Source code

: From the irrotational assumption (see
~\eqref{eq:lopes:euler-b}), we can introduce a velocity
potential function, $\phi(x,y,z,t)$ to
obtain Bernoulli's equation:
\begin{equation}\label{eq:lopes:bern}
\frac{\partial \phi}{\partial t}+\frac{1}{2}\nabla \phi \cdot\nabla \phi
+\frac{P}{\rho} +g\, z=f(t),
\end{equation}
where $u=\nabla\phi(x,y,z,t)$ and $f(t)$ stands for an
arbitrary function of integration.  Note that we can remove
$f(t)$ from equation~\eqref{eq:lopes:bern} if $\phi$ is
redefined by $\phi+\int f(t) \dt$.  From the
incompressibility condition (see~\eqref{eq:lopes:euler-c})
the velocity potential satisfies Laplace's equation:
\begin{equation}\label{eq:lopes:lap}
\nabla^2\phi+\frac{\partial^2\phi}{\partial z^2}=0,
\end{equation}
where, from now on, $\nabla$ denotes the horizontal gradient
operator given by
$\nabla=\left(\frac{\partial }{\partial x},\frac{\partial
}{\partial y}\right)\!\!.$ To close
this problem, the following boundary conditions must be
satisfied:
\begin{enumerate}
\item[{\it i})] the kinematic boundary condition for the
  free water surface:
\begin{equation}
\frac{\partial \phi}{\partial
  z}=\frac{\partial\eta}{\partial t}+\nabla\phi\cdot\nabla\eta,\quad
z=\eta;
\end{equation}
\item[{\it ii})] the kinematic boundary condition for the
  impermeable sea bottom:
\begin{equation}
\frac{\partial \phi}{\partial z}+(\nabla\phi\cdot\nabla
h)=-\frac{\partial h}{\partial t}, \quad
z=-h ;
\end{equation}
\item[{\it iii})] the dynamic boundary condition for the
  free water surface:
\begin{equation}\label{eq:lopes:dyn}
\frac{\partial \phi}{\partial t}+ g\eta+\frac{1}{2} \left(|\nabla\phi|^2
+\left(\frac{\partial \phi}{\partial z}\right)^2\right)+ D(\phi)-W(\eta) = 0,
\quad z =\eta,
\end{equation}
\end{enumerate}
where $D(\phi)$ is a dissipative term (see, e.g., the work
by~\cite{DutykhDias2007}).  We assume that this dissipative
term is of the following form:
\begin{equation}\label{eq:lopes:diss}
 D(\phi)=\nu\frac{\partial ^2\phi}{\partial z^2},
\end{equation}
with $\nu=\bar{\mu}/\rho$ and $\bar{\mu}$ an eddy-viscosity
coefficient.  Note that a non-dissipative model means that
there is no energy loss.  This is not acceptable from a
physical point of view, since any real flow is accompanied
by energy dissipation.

Prompt
Write the material out again in full, leaving no line out.

Solution for this problem
Source code

: From the irrotational assumption (see
~\eqref{eq:lopes:euler-b}), we can introduce a velocity
potential function, $\phi(x,y,z,t)$ to
obtain Bernoulli's equation:
\begin{equation}\label{eq:lopes:bern}
\frac{\partial \phi}{\partial t}+\frac{1}{2}\nabla \phi \cdot\nabla \phi
+\frac{P}{\rho} +g\, z=f(t),
\end{equation}
where $u=\nabla\phi(x,y,z,t)$ and $f(t)$ stands for an
arbitrary function of integration.  Note that we can remove
$f(t)$ from equation~\eqref{eq:lopes:bern} if $\phi$ is
redefined by $\phi+\int f(t) \dt$.  From the
incompressibility condition (see~\eqref{eq:lopes:euler-c})
the velocity potential satisfies Laplace's equation:
\begin{equation}\label{eq:lopes:lap}
\nabla^2\phi+\frac{\partial^2\phi}{\partial z^2}=0,
\end{equation}
where, from now on, $\nabla$ denotes the horizontal gradient
operator given by
$\nabla=\left(\frac{\partial }{\partial x},\frac{\partial
}{\partial y}\right)\!\!.$ To close
this problem, the following boundary conditions must be
satisfied:
\begin{enumerate}
\item[{\it i})] the kinematic boundary condition for the
  free water surface:
\begin{equation}
\frac{\partial \phi}{\partial
  z}=\frac{\partial\eta}{\partial t}+\nabla\phi\cdot\nabla\eta,\quad
z=\eta;
\end{equation}
\item[{\it ii})] the kinematic boundary condition for the
  impermeable sea bottom:
\begin{equation}
\frac{\partial \phi}{\partial z}+(\nabla\phi\cdot\nabla
h)=-\frac{\partial h}{\partial t}, \quad
z=-h ;
\end{equation}
\item[{\it iii})] the dynamic boundary condition for the
  free water surface:
\begin{equation}\label{eq:lopes:dyn}
\frac{\partial \phi}{\partial t}+ g\eta+\frac{1}{2} \left(|\nabla\phi|^2
+\left(\frac{\partial \phi}{\partial z}\right)^2\right)+ D(\phi)-W(\eta) = 0,
\quad z =\eta,
\end{equation}
\end{enumerate}
where $D(\phi)$ is a dissipative term (see, e.g., the work
by~\cite{DutykhDias2007}).  We assume that this dissipative
term is of the following form:
\begin{equation}\label{eq:lopes:diss}
 D(\phi)=\nu\frac{\partial ^2\phi}{\partial z^2},
\end{equation}
with $\nu=\bar{\mu}/\rho$ and $\bar{\mu}$ an eddy-viscosity
coefficient.  Note that a non-dissipative model means that
there is no energy loss.  This is not acceptable from a
physical point of view, since any real flow is accompanied
by energy dissipation.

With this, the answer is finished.